2020-02-27 Thread rmlibre
What resources are you trying to conserve? 


If you want to try conserving time, you shouldn't have to worry about
starting too many background tasks. That's because asyncio code was
designed to be extremely time efficient at handling large numbers of
concurrent async tasks. 

For your application, it seems starting background tasks that
appropriately await execution based on their designated queue is a good
idea. This is more time efficient since it takes full advantage of async
concurrency, while also allowing you to control the order of execution.

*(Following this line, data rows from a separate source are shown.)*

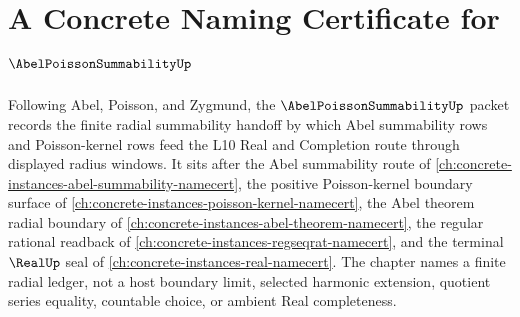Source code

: \chapter{A Concrete Naming Certificate for $\AbelPoissonSummabilityUp$}
\label{ch:concrete-instances-abel-poisson-summability-namecert}

Following Abel, Poisson, and Zygmund, the $\AbelPoissonSummabilityUp$ packet records the finite radial summability handoff by which Abel summability rows and Poisson-kernel rows feed the L10 Real and Completion route through displayed radius windows. It sits after the Abel summability route of \autoref{ch:concrete-instances-abel-summability-namecert}, the positive Poisson-kernel boundary surface of \autoref{ch:concrete-instances-poisson-kernel-namecert}, the Abel theorem radial boundary of \autoref{ch:concrete-instances-abel-theorem-namecert}, the regular rational readback of \autoref{ch:concrete-instances-regseqrat-namecert}, and the terminal $\RealUp$ seal of \autoref{ch:concrete-instances-real-namecert}. The chapter names a finite radial ledger, not a host boundary limit, selected harmonic extension, quotient series equality, countable choice, or ambient Real completeness.

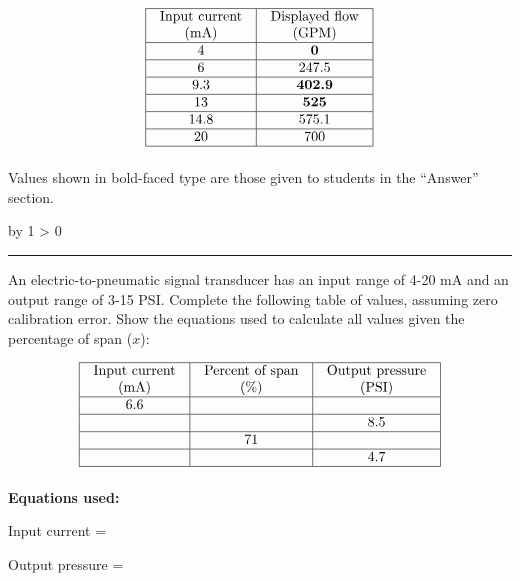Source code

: \documentclass[12pt,a4paper]{article}
\def\oppgave{
            \advance\questnum by 1
            \ifnum \questnum > 0
                 \hrule
                 \vskip 3pt
                 \leftline{Oppgave \the\questnum}
                 \vskip 3pt \fi}
\begin{document}
$$\vbox{\offinterlineskip
\halign{\strut
\vrule \quad\hfil # \ \hfil & 
\vrule \quad\hfil # \ \hfil \vrule \cr
\noalign{\hrule}
%
Input current & Displayed flow \cr
(mA) & (GPM) \cr
%
\noalign{\hrule}
%
4 & {\bf 0} \cr
%
\noalign{\hrule}
%
6 & 247.5 \cr
%
\noalign{\hrule}
%
9.3 & {\bf 402.9} \cr
%
\noalign{\hrule}
%
13 & {\bf 525} \cr
%
\noalign{\hrule}
%
14.8 & 575.1 \cr
%
\noalign{\hrule}
%
20 & 700 \cr
%
\noalign{\hrule}
} %
}$$ %

Values shown in bold-faced type are those given to students in the ``Answer'' section.



\vfil \eject 



\oppgave{} 

An electric-to-pneumatic signal transducer has an input range of 4-20 mA and an output range of 3-15 PSI.  Complete the following table of values, assuming zero calibration error.  Show the equations used to calculate all values given the percentage of span ($x$):


$$\vbox{\offinterlineskip
\halign{\strut
\vrule \quad\hfil # \ \hfil & 
\vrule \quad\hfil # \ \hfil & 
\vrule \quad\hfil # \ \hfil \vrule \cr
\noalign{\hrule}
%
Input current & Percent of span & Output pressure \cr
%
(mA) & (\%) & (PSI) \cr
%
\noalign{\hrule}
%
6.6 &  &  \cr
%
\noalign{\hrule}
%
 &  & 8.5 \cr
%
\noalign{\hrule}
%
 & 71 &  \cr
%
\noalign{\hrule}
%
 &  & 4.7 \cr
%
\noalign{\hrule}
} %
}$$ %

\vskip 10pt

\noindent
{\bf Equations used:}

\vskip 20pt

Input current = 

\vskip 20pt

Output pressure = 
\end{document}
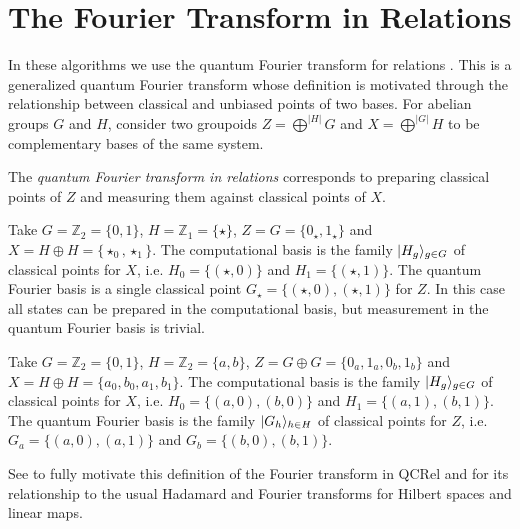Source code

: \section{The Fourier Transform in Relations}
\label{sec:FT}

In these algorithms we use the quantum Fourier transform for relations \cite{strongCompFT}. This is a generalized quantum Fourier transform whose definition is motivated through the relationship between classical and unbiased points of two bases.  For abelian groups $G$ and $H$, consider two groupoids $Z=\bigoplus^{|H|}G$ and $X=\bigoplus^{|G|}H$ to be complementary bases of the same system.

\begin{defn}
\label{def:FTRel}
The \emph{quantum Fourier transform in relations} corresponds to preparing classical points of $Z$ and measuring them against classical points of $X$.
\end{defn}

\begin{example}
Take $G=\mathbb{Z}_2=\{0,1\}$, $H=\mathbb{Z}_1=\{\star\}$, $Z = G = \{ 0_\star,1_\star \}$ and $X=H\oplus H = \{ \star_0,\star_1 \}$. The computational basis is the family $| H_g \rangle_{g\in G}$ of classical points for $X$, i.e. $H_0 = \{(\star,0)\}$ and $H_1 = \{(\star,1)\}$. The quantum Fourier basis is a single classical point $G_\star = \{(\star,0), (\star,1)\}$ for $Z$. In this case all states can be prepared in the computational basis, but  measurement in the quantum Fourier basis is trivial.
\end{example}

\begin{example}
Take $G=\mathbb{Z}_2=\{0,1\}$, $H=\mathbb{Z}_2=\{a,b\}$, $Z = G \oplus G = \{ 0_a,1_a,0_b,1_b\}$ and $X= H \oplus H = \{ a_0, b_0, a_1, b_1 \}$. The computational basis is the family $| H_g \rangle_{g \in G}$ of classical points for $X$, i.e. $H_0 = \{(a,0),(b,0)\}$ and $H_1 = \{(a,1),(b,1)\}$. The quantum Fourier basis is the family $| G_h \rangle_{h\in H}$ of classical points for $Z$, i.e. $G_a = \{(a,0),(a,1)\}$ and $G_b = \{(b,0),(b,1)\}$.
\end{example}

See \cite{strongCompFT} to fully motivate this definition of the Fourier transform in QCRel and for its relationship to the usual Hadamard and Fourier transforms for Hilbert spaces and linear maps.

Although, there may be other efficiency boosts to be had, for instance,
if all but the precise changes that need to be atomic are run
concurrently. 


However, if you want to conserve cpu cycles per unit time, then
staggering the processing of requests sequentially is the best option,
although, there's little need for async code if this is the case. 


Or, if you'd like to conserve memory, making the code more
generator-based is a good option. Lazy computation is quite efficient on
memory and time. Although, rewriting your codebase to run on generators
can be a lot of work, and their efficiency won't really be felt unless
your code is handling "big data" or very large requests.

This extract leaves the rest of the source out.